Task item
Word for word, copy the line containing "Or to get the" and each line after it in the records below, ending with the last line.

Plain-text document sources
---

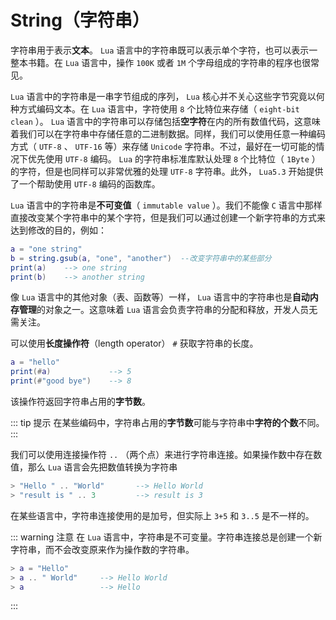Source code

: # String（字符串）

字符串用于表示**文本**。 `Lua` 语言中的字符串既可以表示单个字符，也可以表示一整本书籍。在 `Lua` 语言中，操作 `100K` 或者 `1M` 个字母组成的字符串的程序也很常见。

`Lua` 语言中的字符串是一串字节组成的序列， `Lua` 核心并不关心这些字节究竟以何种方式编码文本。在 `Lua` 语言中，字符使用 `8` 个比特位来存储（ `eight-bit clean` ）。 `Lua` 语言中的字符串可以存储包括**空字符**在内的所有数值代码，这意味着我们可以在字符串中存储任意的二进制数据。同样，我们可以使用任意一种编码方式（ `UTF-8` 、 `UTF-16` 等）来存储 `Unicode` 字符串。不过，最好在一切可能的情况下优先使用 `UTF-8` 编码。 `Lua` 的字符串标准库默认处理 `8` 个比特位（ `1Byte` ）的字符，但是也同样可以非常优雅的处理 `UTF-8` 字符串。此外， `Lua5.3` 开始提供了一个帮助使用 `UTF-8` 编码的函数库。

`Lua` 语言中的字符串是**不可变值**（ `immutable value` ）。我们不能像 `C` 语言中那样直接改变某个字符串中的某个字符，但是我们可以通过创建一个新字符串的方式来达到修改的目的，例如：

```lua
a = "one string"
b = string.gsub(a, "one", "another")  --改变字符串中的某些部分
print(a)    --> one string
print(b)    --> another string
```

像 `Lua` 语言中的其他对象（表、函数等）一样， `Lua` 语言中的字符串也是**自动内存管理**的对象之一。这意味着 `Lua` 语言会负责字符串的分配和释放，开发人员无需关注。

可以使用**长度操作符**（length operator） `#` 获取字符串的长度。

```lua
a = "hello"
print(#a)             --> 5
print(#"good bye")    --> 8
```

该操作符返回字符串占用的**字节数**。

::: tip 提示
在某些编码中，字符串占用的**字节数**可能与字符串中**字符的个数**不同。
:::

我们可以使用连接操作符 `..` （两个点）来进行字符串连接。如果操作数中存在数值，那么 `Lua` 语言会先把数值转换为字符串

```lua
> "Hello " .. "World"       --> Hello World
> "result is " .. 3         --> result is 3
```

在某些语言中，字符串连接使用的是加号，但实际上 `3+5` 和 `3..5` 是不一样的。

::: warning 注意
在 `Lua` 语言中，字符串是不可变量。字符串连接总是创建一个新字符串，而不会改变原来作为操作数的字符串。

```lua
> a = "Hello"
> a .. " World"     --> Hello World
> a                 --> Hello
```

:::
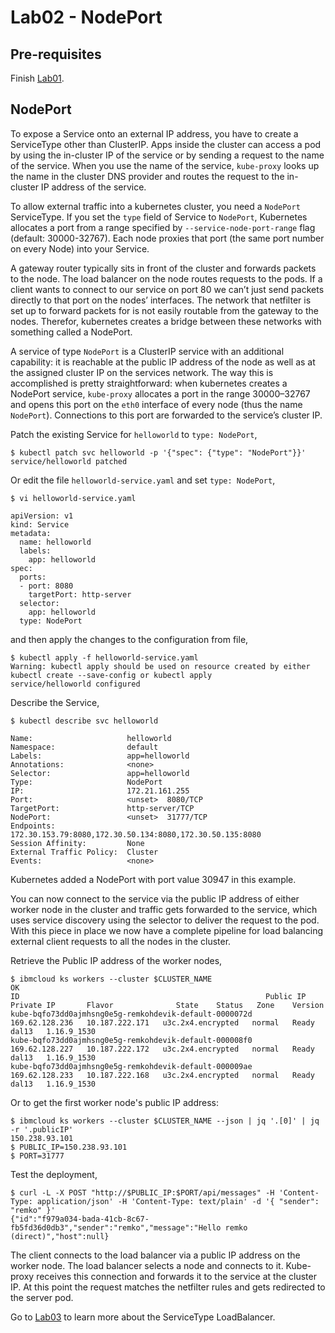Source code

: # Lab02 - NodePort

## Pre-requisites

Finish [Lab01](../Lab01/README.md).

## NodePort

To expose a Service onto an external IP address, you have to create a ServiceType other than ClusterIP. Apps inside the cluster can access a pod by using the in-cluster IP of the service or by sending a request to the name of the service. When you use the name of the service, `kube-proxy` looks up the name in the cluster DNS provider and routes the request to the in-cluster IP address of the service. 

To allow external traffic into a kubernetes cluster, you need a `NodePort` ServiceType. If you set the `type` field of Service to `NodePort`, Kubernetes allocates a port from a range specified by `--service-node-port-range` flag (default: 30000-32767). Each node proxies that port (the same port number on every Node) into your Service. 

A gateway router typically sits in front of the cluster and forwards  packets to the node. The load balancer on the node routes requests to the pods. If a client wants to connect to our service on port 80 we can’t just send packets directly to that port on the nodes’ interfaces. The network that netfilter is set up to forward packets for is not easily routable from the gateway to the nodes. Therefor, kubernetes creates a bridge between these networks with something called a NodePort.

A service of type `NodePort` is a ClusterIP service with an additional capability: it is reachable at the public IP address of the node as well as at the assigned cluster IP on the services network. The way this is accomplished is pretty straightforward: when kubernetes creates a NodePort service, `kube-proxy` allocates a port in the range 30000–32767 and opens this port on the `eth0` interface of every node (thus the name `NodePort`). Connections to this port are forwarded to the service’s cluster IP.

Patch the existing Service for `helloworld` to `type: NodePort`,

```
$ kubectl patch svc helloworld -p '{"spec": {"type": "NodePort"}}'
service/helloworld patched
```

Or edit the file `helloworld-service.yaml` and set `type: NodePort`,

```
$ vi helloworld-service.yaml

apiVersion: v1
kind: Service
metadata:
  name: helloworld
  labels:
    app: helloworld
spec:
  ports:
  - port: 8080
    targetPort: http-server
  selector:
    app: helloworld
  type: NodePort
```

and then apply the changes to the configuration from file,

```
$ kubectl apply -f helloworld-service.yaml  
Warning: kubectl apply should be used on resource created by either kubectl create --save-config or kubectl apply
service/helloworld configured
```

Describe the Service,

```
$ kubectl describe svc helloworld

Name:                     helloworld
Namespace:                default
Labels:                   app=helloworld
Annotations:              <none>
Selector:                 app=helloworld
Type:                     NodePort
IP:                       172.21.161.255
Port:                     <unset>  8080/TCP
TargetPort:               http-server/TCP
NodePort:                 <unset>  31777/TCP
Endpoints:                172.30.153.79:8080,172.30.50.134:8080,172.30.50.135:8080
Session Affinity:         None
External Traffic Policy:  Cluster
Events:                   <none>
```

Kubernetes added a NodePort with port value 30947 in this example. 

You can now connect to the service via the public IP address of either worker node in the cluster and traffic gets forwarded to the service, which uses service discovery using the selector to deliver the request to the pod. With this piece in place we now have a complete pipeline for load balancing external client requests to all the nodes in the cluster.

Retrieve the Public IP address of the worker nodes,

```
$ ibmcloud ks workers --cluster $CLUSTER_NAME
OK
ID                                                       Public IP        Private IP       Flavor              State    Status   Zone    Version   
kube-bqfo73dd0ajmhsng0e5g-remkohdevik-default-0000072d   169.62.128.236   10.187.222.171   u3c.2x4.encrypted   normal   Ready    dal13   1.16.9_1530   
kube-bqfo73dd0ajmhsng0e5g-remkohdevik-default-000008f0   169.62.128.227   10.187.222.172   u3c.2x4.encrypted   normal   Ready    dal13   1.16.9_1530   
kube-bqfo73dd0ajmhsng0e5g-remkohdevik-default-000009ae   169.62.128.233   10.187.222.168   u3c.2x4.encrypted   normal   Ready    dal13   1.16.9_1530 
```

Or to get the first worker node's public IP address:

```
$ ibmcloud ks workers --cluster $CLUSTER_NAME --json | jq '.[0]' | jq -r '.publicIP'
150.238.93.101
$ PUBLIC_IP=150.238.93.101
$ PORT=31777
```

Test the deployment,
```
$ curl -L -X POST "http://$PUBLIC_IP:$PORT/api/messages" -H 'Content-Type: application/json' -H 'Content-Type: text/plain' -d '{ "sender": "remko" }'
{"id":"f979a034-bada-41cb-8c67-fb5fd36d0db3","sender":"remko","message":"Hello remko (direct)","host":null}
```


The client connects to the load balancer via a public IP address on the worker node. The load balancer selects a node and connects to it. Kube-proxy receives this connection and forwards it to the service at the cluster IP. At this point the request matches the netfilter rules and gets redirected to the server pod.

Go to [Lab03](../Lab03/README.md) to learn more about the ServiceType LoadBalancer.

---

Written answer
Or to get the first worker node's public IP address:

```
$ ibmcloud ks workers --cluster $CLUSTER_NAME --json | jq '.[0]' | jq -r '.publicIP'
150.238.93.101
$ PUBLIC_IP=150.238.93.101
$ PORT=31777
```

Test the deployment,
```
$ curl -L -X POST "http://$PUBLIC_IP:$PORT/api/messages" -H 'Content-Type: application/json' -H 'Content-Type: text/plain' -d '{ "sender": "remko" }'
{"id":"f979a034-bada-41cb-8c67-fb5fd36d0db3","sender":"remko","message":"Hello remko (direct)","host":null}
```


The client connects to the load balancer via a public IP address on the worker node. The load balancer selects a node and connects to it. Kube-proxy receives this connection and forwards it to the service at the cluster IP. At this point the request matches the netfilter rules and gets redirected to the server pod.

Go to [Lab03](../Lab03/README.md) to learn more about the ServiceType LoadBalancer.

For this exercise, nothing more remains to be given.